**Your objective:** Copy out each record that follows exactly, and omit any picture you find.

**Dataset records:**
# # # #

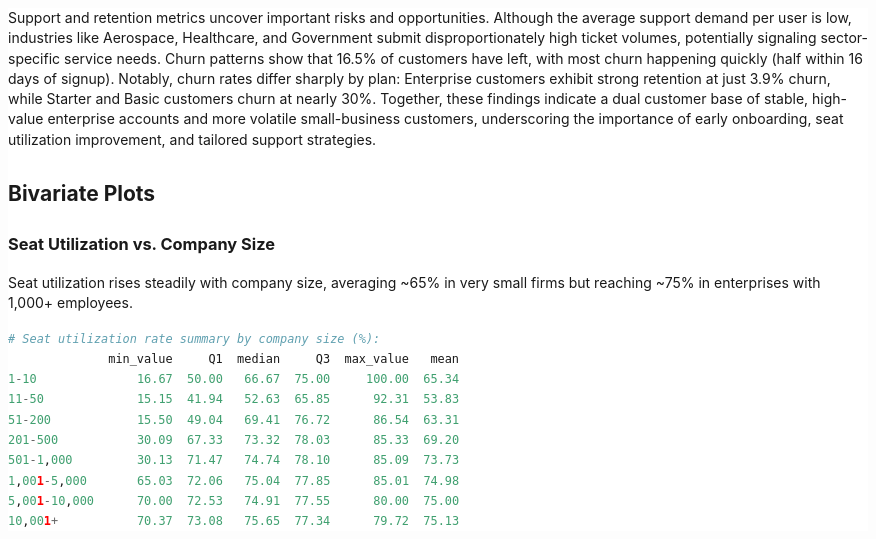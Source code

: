 Support and retention metrics uncover important risks and opportunities. Although the average support demand per user is low, industries like Aerospace, Healthcare, and Government submit disproportionately high ticket volumes, potentially signaling sector-specific service needs. Churn patterns show that 16.5% of customers have left, with most churn happening quickly (half within 16 days of signup). Notably, churn rates differ sharply by plan: Enterprise customers exhibit strong retention at just 3.9% churn, while Starter and Basic customers churn at nearly 30%. Together, these findings indicate a dual customer base of stable, high-value enterprise accounts and more volatile small-business customers, underscoring the importance of early onboarding, seat utilization improvement, and tailored support strategies.


## Bivariate Plots

### Seat Utilization vs. Company Size

Seat utilization rises steadily with company size, averaging ~65% in very small firms but reaching ~75% in enterprises with 1,000+ employees.

```python
# Seat utilization rate summary by company size (%):
              min_value     Q1  median     Q3  max_value   mean                                               
1-10              16.67  50.00   66.67  75.00     100.00  65.34
11-50             15.15  41.94   52.63  65.85      92.31  53.83
51-200            15.50  49.04   69.41  76.72      86.54  63.31
201-500           30.09  67.33   73.32  78.03      85.33  69.20
501-1,000         30.13  71.47   74.74  78.10      85.09  73.73
1,001-5,000       65.03  72.06   75.04  77.85      85.01  74.98
5,001-10,000      70.00  72.53   74.91  77.55      80.00  75.00
10,001+           70.37  73.08   75.65  77.34      79.72  75.13
```
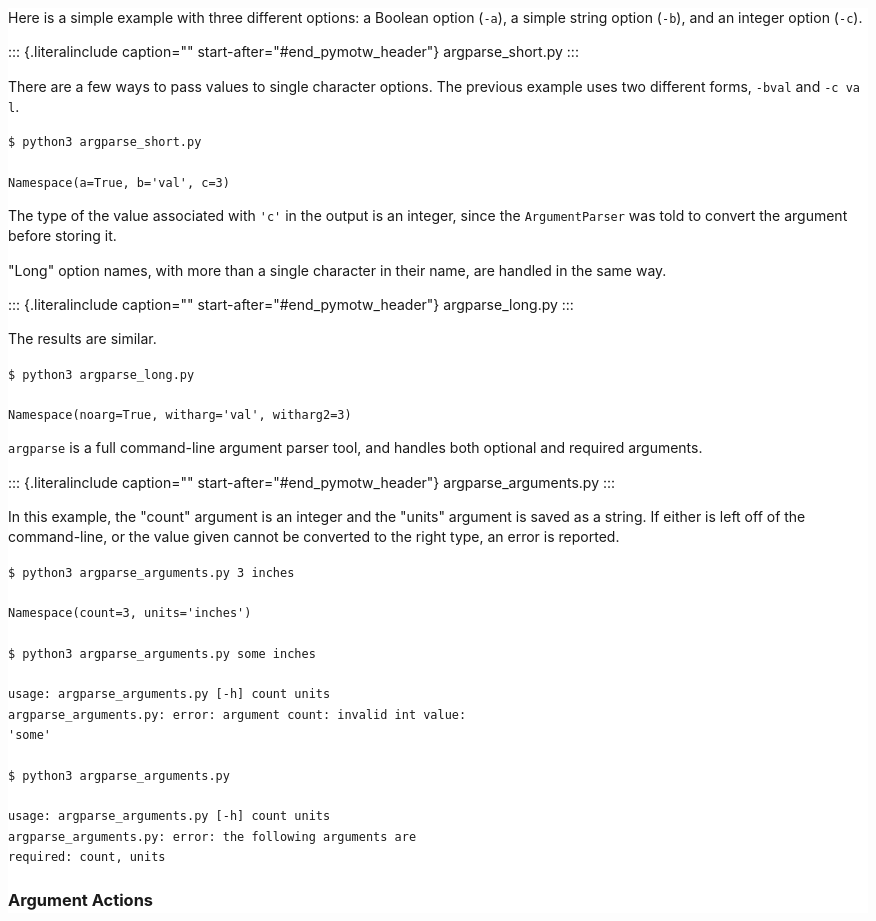 Here is a simple example with three different options: a Boolean option (`-a`), a simple string option (`-b`), and an integer option (`-c`).

::: {.literalinclude caption="" start-after="#end_pymotw_header"} argparse_short.py :::

There are a few ways to pass values to single character options. The previous example uses two different forms, `-bval` and `-c val`.

```{.sourceCode .none}
$ python3 argparse_short.py

Namespace(a=True, b='val', c=3)
```

The type of the value associated with `'c'` in the output is an integer, since the `ArgumentParser` was told to convert the argument before storing it.

\"Long\" option names, with more than a single character in their name, are handled in the same way.

::: {.literalinclude caption="" start-after="#end_pymotw_header"} argparse_long.py :::

The results are similar.

```{.sourceCode .none}
$ python3 argparse_long.py

Namespace(noarg=True, witharg='val', witharg2=3)
```

`argparse` is a full command-line argument parser tool, and handles both optional and required arguments.

::: {.literalinclude caption="" start-after="#end_pymotw_header"} argparse_arguments.py :::

In this example, the \"count\" argument is an integer and the \"units\" argument is saved as a string. If either is left off of the command-line, or the value given cannot be converted to the right type, an error is reported.

```{.sourceCode .none}
$ python3 argparse_arguments.py 3 inches

Namespace(count=3, units='inches')

$ python3 argparse_arguments.py some inches

usage: argparse_arguments.py [-h] count units
argparse_arguments.py: error: argument count: invalid int value:
'some'

$ python3 argparse_arguments.py

usage: argparse_arguments.py [-h] count units
argparse_arguments.py: error: the following arguments are
required: count, units
```

### Argument Actions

# # # #

**Answer:**
Source code

: Support and retention metrics uncover important risks and opportunities. Although the average support demand per user is low, industries like Aerospace, Healthcare, and Government submit disproportionately high ticket volumes, potentially signaling sector-specific service needs. Churn patterns show that 16.5% of customers have left, with most churn happening quickly (half within 16 days of signup). Notably, churn rates differ sharply by plan: Enterprise customers exhibit strong retention at just 3.9% churn, while Starter and Basic customers churn at nearly 30%. Together, these findings indicate a dual customer base of stable, high-value enterprise accounts and more volatile small-business customers, underscoring the importance of early onboarding, seat utilization improvement, and tailored support strategies.


## Bivariate Plots

### Seat Utilization vs. Company Size

Seat utilization rises steadily with company size, averaging ~65% in very small firms but reaching ~75% in enterprises with 1,000+ employees.

```python
# Seat utilization rate summary by company size (%):
              min_value     Q1  median     Q3  max_value   mean                                               
1-10              16.67  50.00   66.67  75.00     100.00  65.34
11-50             15.15  41.94   52.63  65.85      92.31  53.83
51-200            15.50  49.04   69.41  76.72      86.54  63.31
201-500           30.09  67.33   73.32  78.03      85.33  69.20
501-1,000         30.13  71.47   74.74  78.10      85.09  73.73
1,001-5,000       65.03  72.06   75.04  77.85      85.01  74.98
5,001-10,000      70.00  72.53   74.91  77.55      80.00  75.00
10,001+           70.37  73.08   75.65  77.34      79.72  75.13
```
 Here is a simple example with three different options: a Boolean option (`-a`), a simple string option (`-b`), and an integer option (`-c`).

::: {.literalinclude caption="" start-after="#end_pymotw_header"} argparse_short.py :::

There are a few ways to pass values to single character options. The previous example uses two different forms, `-bval` and `-c val`.

```{.sourceCode .none}
$ python3 argparse_short.py

Namespace(a=True, b='val', c=3)
```

The type of the value associated with `'c'` in the output is an integer, since the `ArgumentParser` was told to convert the argument before storing it.

\"Long\" option names, with more than a single character in their name, are handled in the same way.

::: {.literalinclude caption="" start-after="#end_pymotw_header"} argparse_long.py :::

The results are similar.

```{.sourceCode .none}
$ python3 argparse_long.py

Namespace(noarg=True, witharg='val', witharg2=3)
```

`argparse` is a full command-line argument parser tool, and handles both optional and required arguments.

::: {.literalinclude caption="" start-after="#end_pymotw_header"} argparse_arguments.py :::

In this example, the \"count\" argument is an integer and the \"units\" argument is saved as a string. If either is left off of the command-line, or the value given cannot be converted to the right type, an error is reported.

```{.sourceCode .none}
$ python3 argparse_arguments.py 3 inches

Namespace(count=3, units='inches')

$ python3 argparse_arguments.py some inches

usage: argparse_arguments.py [-h] count units
argparse_arguments.py: error: argument count: invalid int value:
'some'

$ python3 argparse_arguments.py

usage: argparse_arguments.py [-h] count units
argparse_arguments.py: error: the following arguments are
required: count, units
```

### Argument Actions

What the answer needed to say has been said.